### RECORDED DATA
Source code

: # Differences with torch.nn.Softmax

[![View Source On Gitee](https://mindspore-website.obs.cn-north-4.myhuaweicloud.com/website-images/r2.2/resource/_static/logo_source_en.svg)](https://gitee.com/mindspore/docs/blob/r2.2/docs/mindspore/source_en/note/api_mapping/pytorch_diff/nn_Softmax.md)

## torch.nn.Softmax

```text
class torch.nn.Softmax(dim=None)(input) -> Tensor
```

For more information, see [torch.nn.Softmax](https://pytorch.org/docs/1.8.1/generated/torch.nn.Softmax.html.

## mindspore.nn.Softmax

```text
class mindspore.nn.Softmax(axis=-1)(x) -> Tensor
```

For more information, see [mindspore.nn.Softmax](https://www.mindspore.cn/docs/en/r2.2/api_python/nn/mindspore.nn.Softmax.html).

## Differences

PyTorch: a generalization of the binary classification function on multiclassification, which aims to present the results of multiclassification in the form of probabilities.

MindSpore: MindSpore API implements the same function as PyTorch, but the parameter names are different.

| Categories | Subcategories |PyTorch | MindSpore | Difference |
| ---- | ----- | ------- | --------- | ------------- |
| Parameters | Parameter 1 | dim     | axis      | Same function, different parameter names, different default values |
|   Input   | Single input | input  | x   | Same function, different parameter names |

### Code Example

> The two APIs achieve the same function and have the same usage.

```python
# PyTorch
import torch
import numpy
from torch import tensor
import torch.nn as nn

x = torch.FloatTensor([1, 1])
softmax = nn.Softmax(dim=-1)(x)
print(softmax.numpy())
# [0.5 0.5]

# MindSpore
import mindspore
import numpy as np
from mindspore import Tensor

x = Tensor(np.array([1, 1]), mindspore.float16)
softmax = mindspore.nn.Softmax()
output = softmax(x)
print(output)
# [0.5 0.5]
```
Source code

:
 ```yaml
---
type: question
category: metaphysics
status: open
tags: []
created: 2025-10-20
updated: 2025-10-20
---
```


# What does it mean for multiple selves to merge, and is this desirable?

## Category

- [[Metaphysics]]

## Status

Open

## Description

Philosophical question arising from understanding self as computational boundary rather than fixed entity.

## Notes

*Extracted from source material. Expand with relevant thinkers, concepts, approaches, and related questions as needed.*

### DIRECTIONS FOR THIS TASK
Every line above that includes the string "function" needs to be copied.

### RESULT BELOW
PyTorch: a generalization of the binary classification function on multiclassification, which aims to present the results of multiclassification in the form of probabilities.
MindSpore: MindSpore API implements the same function as PyTorch, but the parameter names are different.
| Parameters | Parameter 1 | dim     | axis      | Same function, different parameter names, different default values |
|   Input   | Single input | input  | x   | Same function, different parameter names |
> The two APIs achieve the same function and have the same usage.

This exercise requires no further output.